» DESCRIPTION OF THE TASK
Copy, from the material below, every line in which the word "documentclass" can be found.

» ENTRIES PROVIDED
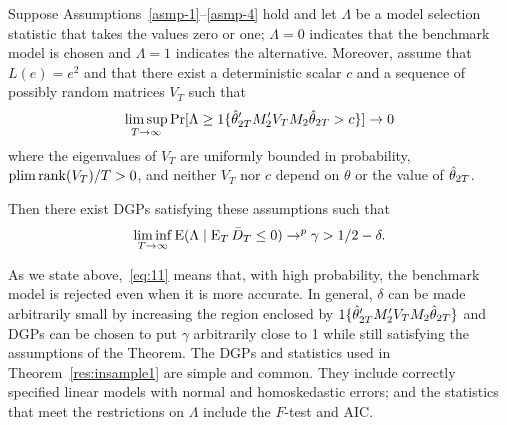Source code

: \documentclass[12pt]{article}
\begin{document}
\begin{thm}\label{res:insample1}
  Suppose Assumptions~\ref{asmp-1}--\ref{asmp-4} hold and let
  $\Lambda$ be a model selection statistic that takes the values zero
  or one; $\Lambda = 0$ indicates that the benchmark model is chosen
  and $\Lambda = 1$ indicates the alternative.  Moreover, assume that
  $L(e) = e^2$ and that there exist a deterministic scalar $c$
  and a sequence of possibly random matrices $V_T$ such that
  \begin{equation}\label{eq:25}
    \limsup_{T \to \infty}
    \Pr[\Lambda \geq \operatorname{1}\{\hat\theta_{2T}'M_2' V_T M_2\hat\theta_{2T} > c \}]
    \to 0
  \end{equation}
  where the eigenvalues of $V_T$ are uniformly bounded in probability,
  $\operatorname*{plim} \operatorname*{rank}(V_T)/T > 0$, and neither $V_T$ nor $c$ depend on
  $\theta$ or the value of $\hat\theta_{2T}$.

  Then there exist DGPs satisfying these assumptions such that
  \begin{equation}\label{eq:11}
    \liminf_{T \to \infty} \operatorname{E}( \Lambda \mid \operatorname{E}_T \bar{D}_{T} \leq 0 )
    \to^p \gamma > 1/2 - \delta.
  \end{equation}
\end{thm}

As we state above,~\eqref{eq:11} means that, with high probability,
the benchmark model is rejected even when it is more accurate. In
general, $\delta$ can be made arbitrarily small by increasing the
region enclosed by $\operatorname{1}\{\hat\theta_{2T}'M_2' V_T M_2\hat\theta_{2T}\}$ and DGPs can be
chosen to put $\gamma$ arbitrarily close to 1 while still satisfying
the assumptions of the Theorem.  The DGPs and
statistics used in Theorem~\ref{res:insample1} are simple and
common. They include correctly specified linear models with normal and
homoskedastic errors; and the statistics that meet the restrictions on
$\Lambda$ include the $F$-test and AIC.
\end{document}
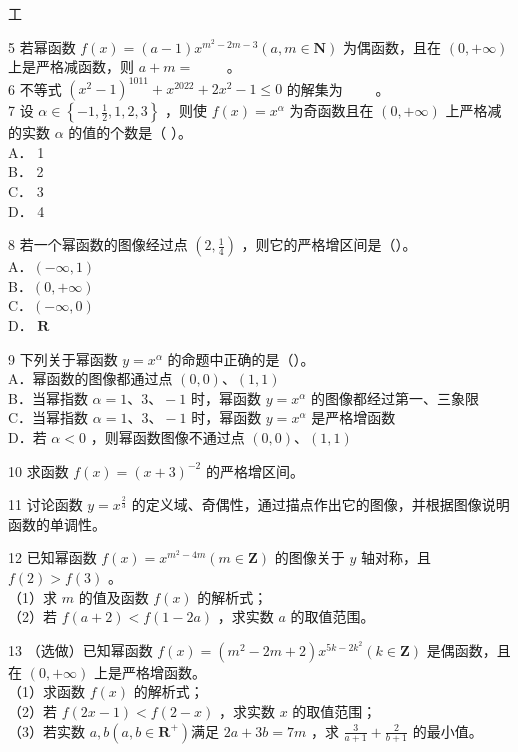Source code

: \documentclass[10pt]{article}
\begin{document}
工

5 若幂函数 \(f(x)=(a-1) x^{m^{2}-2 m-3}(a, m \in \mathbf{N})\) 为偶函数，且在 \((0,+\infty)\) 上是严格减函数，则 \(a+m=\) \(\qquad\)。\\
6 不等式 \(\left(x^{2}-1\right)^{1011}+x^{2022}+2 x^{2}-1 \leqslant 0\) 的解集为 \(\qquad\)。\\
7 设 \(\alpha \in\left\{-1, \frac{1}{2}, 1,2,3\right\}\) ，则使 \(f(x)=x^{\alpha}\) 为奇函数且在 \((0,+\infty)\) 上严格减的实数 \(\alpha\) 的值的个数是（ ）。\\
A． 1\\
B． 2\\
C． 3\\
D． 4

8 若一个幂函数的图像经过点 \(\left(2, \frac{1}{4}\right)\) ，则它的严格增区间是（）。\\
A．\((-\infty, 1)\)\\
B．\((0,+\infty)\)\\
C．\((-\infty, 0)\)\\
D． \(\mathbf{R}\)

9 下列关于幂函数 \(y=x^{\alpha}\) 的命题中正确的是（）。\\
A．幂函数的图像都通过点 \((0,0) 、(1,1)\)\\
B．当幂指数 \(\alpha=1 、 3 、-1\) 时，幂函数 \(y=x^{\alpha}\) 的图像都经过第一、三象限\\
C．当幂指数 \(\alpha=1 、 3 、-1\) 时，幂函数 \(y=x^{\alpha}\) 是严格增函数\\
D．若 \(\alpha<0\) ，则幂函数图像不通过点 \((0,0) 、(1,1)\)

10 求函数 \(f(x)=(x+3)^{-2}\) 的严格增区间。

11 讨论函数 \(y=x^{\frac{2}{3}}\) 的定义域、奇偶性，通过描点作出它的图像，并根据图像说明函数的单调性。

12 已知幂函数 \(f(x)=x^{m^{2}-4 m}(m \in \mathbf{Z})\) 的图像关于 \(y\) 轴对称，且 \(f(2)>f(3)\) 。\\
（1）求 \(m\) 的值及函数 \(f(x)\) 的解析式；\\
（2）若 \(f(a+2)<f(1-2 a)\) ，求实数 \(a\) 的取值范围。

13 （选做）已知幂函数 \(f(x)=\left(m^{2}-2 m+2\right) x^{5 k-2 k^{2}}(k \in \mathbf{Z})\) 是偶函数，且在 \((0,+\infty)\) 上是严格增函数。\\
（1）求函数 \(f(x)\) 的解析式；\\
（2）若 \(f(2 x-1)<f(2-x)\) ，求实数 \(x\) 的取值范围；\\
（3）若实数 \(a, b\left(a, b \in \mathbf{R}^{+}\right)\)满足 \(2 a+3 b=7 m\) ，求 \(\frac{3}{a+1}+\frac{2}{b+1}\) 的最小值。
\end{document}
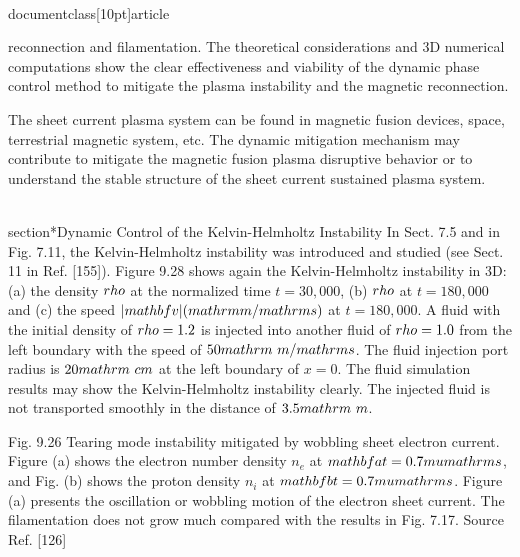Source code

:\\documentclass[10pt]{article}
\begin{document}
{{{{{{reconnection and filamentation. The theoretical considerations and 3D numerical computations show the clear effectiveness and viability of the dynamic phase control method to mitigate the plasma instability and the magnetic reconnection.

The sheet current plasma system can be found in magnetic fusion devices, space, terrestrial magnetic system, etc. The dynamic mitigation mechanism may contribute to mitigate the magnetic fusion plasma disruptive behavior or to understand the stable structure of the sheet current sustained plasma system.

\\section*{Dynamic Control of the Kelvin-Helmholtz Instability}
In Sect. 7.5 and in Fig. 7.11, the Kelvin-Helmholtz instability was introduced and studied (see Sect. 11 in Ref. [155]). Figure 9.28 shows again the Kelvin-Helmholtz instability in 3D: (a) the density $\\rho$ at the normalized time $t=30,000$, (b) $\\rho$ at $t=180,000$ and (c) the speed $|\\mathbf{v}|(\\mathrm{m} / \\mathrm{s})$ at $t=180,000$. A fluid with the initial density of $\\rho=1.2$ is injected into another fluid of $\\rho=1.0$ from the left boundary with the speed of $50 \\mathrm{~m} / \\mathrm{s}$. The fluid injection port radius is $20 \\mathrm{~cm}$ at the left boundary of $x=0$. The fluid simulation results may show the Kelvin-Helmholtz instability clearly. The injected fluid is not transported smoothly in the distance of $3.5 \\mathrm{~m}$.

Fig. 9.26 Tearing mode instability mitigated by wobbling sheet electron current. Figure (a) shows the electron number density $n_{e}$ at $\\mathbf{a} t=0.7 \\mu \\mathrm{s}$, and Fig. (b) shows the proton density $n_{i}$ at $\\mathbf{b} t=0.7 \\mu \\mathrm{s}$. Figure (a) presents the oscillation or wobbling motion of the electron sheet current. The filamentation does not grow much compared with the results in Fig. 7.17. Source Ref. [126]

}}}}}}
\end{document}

» TASK OUTPUT
: \documentclass[12pt]{article}
: \documentclass[10pt]{article}
:\\documentclass[10pt]{article}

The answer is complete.